徐知薇凝望着那官员渐行渐远的身影,眼眸中流转着复杂的光芒,宛如一湾深邃的湖水,藏着无尽的思绪。她心里比谁都清楚,这仅仅是艰难征程的起始,往后的路途,恰似布满荆棘的险径,危机四伏,每一步都可能踏入未知的险境。可她已退无可退,为了深陷囹圄的父亲,为了惊恐无助的母亲,更为了整个风雨飘摇的家族,她唯有咬着牙,怀揣着孤勇,一步一步坚定地走下去,哪怕前方是万丈深渊,她也绝不退缩。
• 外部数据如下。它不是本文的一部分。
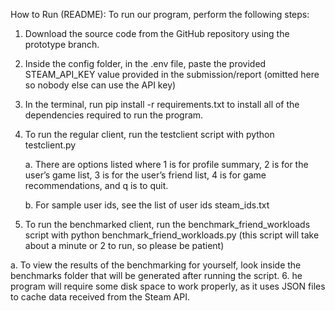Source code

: How to Run (README):
To run our program, perform the following steps:
1.  Download the source code from the GitHub repository using the prototype branch.
2.  Inside the config folder, in the .env file, paste the provided STEAM_API_KEY value provided in the submission/report (omitted here so nobody else can use the API key)
3.  In the terminal, run pip install -r requirements.txt to install all of the dependencies required to run the program.
4.  To run the regular client, run the testclient script with python testclient.py

    a. There are options listed where 1 is for profile summary, 2 is for the user’s game list, 3 is for the user’s friend list, 4 is for game recommendations, and q           is to quit.
    
    b. For sample user ids, see the list of user ids steam_ids.txt

5.  To run the benchmarked client, run the benchmark_friend_workloads script with python benchmark_friend_workloads.py (this script will take about a minute or 2 to run, so please be patient)

   a.   To view the results of the benchmarking for yourself, look inside the benchmarks folder that will be generated after running the script.
6.   he program will require some disk space to work properly, as it uses JSON files to cache data received from the Steam API.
这位刑部官员拿到徐知薇的密信,当然第一时间打开探查,只见上面写着:
“孔东:吾于府中苦不堪言,念及昔日在茶楼,曾遗一檀香木匣,匣内藏有吾幼时所绘丹青,乃母亲亲手装裱,对我意义非凡。你速寻谢先生,他或能助你找回。若得之,烦请置于一素色礼盒中,与三日前我让你备下的那对青花瓷瓶一同,交予城外清风观的玄真道长,就说这是我为还愿所备之礼,务必尽快办妥,切莫有误。”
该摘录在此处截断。